| TASK DIRECTIONS |
From the data that follows, print exactly the lines starting at the one containing "example IPV6 : go run azumi.go" and ending at the one containing "UDP Example"; include both of them and nothing more.

| PROVIDED INFORMATION |
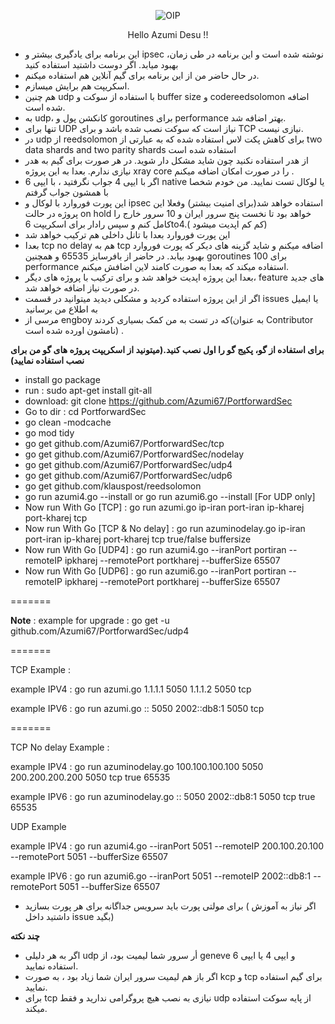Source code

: 

<p align="center">
  <img src="https://github.com/Azumi67/PortforwardSec/assets/119934376/8993e9dc-6b78-4543-850c-6c5e6dcc9843" alt="OIP">
</p>
<div align="center">

Hello Azumi Desu !!

</div>

- این برنامه برای یادگیری بیشتر و ipsec نوشته شده است و این برنامه در طی زمان، بهبود میابد. اگر دوست داشتید استفاده کنید
- در حال حاضر من از این برنامه برای گیم آنلاین هم استفاده میکنم.
- اسکریپت هم برایش میسازم.
- هم چنین udp با استفاده از سوکت و buffer size و codereedsolomon اضافه شده است.
- به udp، کانکشن پول و goroutines برای performance بهتر اضافه شد.
- تنها برای UDP نیاز است که سوکت نصب شده باشد و برای TCP نیازی نیست.
- در udp از reedsolomon برای کاهش پکت لاس استفاده شده که به عبارتی از two data shards and two parity shards استفاده شده است
- از هدر استفاده نکنید چون شاید مشکل دار شوید. در هر صورت برای گیم به هدر نیازی ندارم. بعدا به این پروژه xray core را در صورت امکان اضافه میکنم .
- اگر با ایپی 4 جواب نگرفتید ، با ایپی 6 native یا لوکال تست نمایید. من خودم شخصا با همشون جواب گرفتم
- این پورت فوروارد با لوکال و ipsec استفاده خواهد شد(برای امنیت بیشتر) و‌فعلا این پروژه در حالت on hold خواهد بود تا نخست پنج سرور ایران و 10 سرور خارج را کامل کنم و سپس رادار‌ برای اسکریپت 6to4.( کم کم اپدیت میشود)
- این پورت فوروارد بعدا با تانل داخلی هم ترکیب خواهد شد
- بعدا tcp no delay هم به tcp اضافه میکنم و شاید گزینه های دیکر که پورت فوروارد بهبود بیابد. در‌ حاضر از بافرسایز 65535 و همچنین goroutines 100 برای performance استفاده میکند که بعدا به صورت کامند‌ لاین اضافش میکنم.
- بعدا این پروژه اپدیت خواهد شد و برای ترکیب با پروژه های دیگر،‌ feature های جدید در صورت نیاز اضافه خواهد شد.
- اگر‌ از این پروژه استفاده کردید و مشکلی دیدید میتوانید در قسمت issues یا ایمیل به اطلاع من برسانید
- مرسی از engboy که در تست به من کمک بسیاری کردند(به عنوان Contributor نامشون اورده شده است)
.

 **برای استفاده از گو، پکیج گو را اول نصب کنید.(میتونید از اسکریپت پروژه های گو من برای نصب استفاده نمایید)**
- install go package
- run : sudo apt-get install git-all
- download: git clone https://github.com/Azumi67/PortforwardSec
- Go to dir : cd PortforwardSec
- go clean -modcache
- go mod tidy
- go get github.com/Azumi67/PortforwardSec/tcp
- go get github.com/Azumi67/PortforwardSec/nodelay
- go get github.com/Azumi67/PortforwardSec/udp4
- go get github.com/Azumi67/PortforwardSec/udp6
- go get github.com/klauspost/reedsolomon
- go run azumi4.go --install or go run azumi6.go --install [For UDP only]
- Now run With Go [TCP] : go run azumi.go ip-iran port-iran ip-kharej port-kharej tcp
- Now run With Go [TCP & No delay] : go run azuminodelay.go ip-iran port-iran ip-kharej port-kharej tcp true/false buffersize
- Now run With Go [UDP4] : go run azumi4.go --iranPort portiran --remoteIP ipkharej --remotePort portkharej --bufferSize 65507
- Now run With Go [UDP6] : go run azumi6.go --iranPort portiran --remoteIP ipkharej --remotePort portkharej --bufferSize 65507

=======

**Note** : example for upgrade : go get -u github.com/Azumi67/PortforwardSec/udp4

=======

TCP Example :

example IPV4 : go run azumi.go 1.1.1.1 5050 1.1.1.2 5050 tcp

example IPV6 : go run azumi.go :: 5050 2002::db8:1 5050 tcp

=======

TCP No delay Example :

example IPV4 : go run azuminodelay.go 100.100.100.100 5050 200.200.200.200 5050 tcp true 65535

example IPV6 : go run azuminodelay.go :: 5050 2002::db8:1 5050 tcp true 65535

UDP Example 

example IPV4 : go run azumi4.go --iranPort 5051 --remoteIP 200.100.20.100 --remotePort 5051 --bufferSize 65507

example IPV6 : go run azumi6.go --iranPort 5051 --remoteIP 2002::db8:1 --remotePort 5051 --bufferSize 65507
- برای مولتی پورت باید سرویس جداگانه برای هر پورت بسازید ( اگر نیاز به آموزش داشتید داخل issue بگید)
  
**چند نکته**
- اگر به هر دلیلی udp أر سرور شما لیمیت بود، از geneve و ایپی 4 یا ایپی 6 استفاده نمایید.
- اگر باز هم لیمیت سرور ایران شما زیاد بود ، به صورت kcp و tcp برای گیم استفاده نمایید.
- برای tcp نیازی به نصب هیچ پروگرامی ندارید و فقط udp از پایه سوکت استفاده میکند.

| THE COMPLETED TASK |
example IPV6 : go run azumi.go :: 5050 2002::db8:1 5050 tcp

=======

TCP No delay Example :

example IPV4 : go run azuminodelay.go 100.100.100.100 5050 200.200.200.200 5050 tcp true 65535

example IPV6 : go run azuminodelay.go :: 5050 2002::db8:1 5050 tcp true 65535

UDP Example 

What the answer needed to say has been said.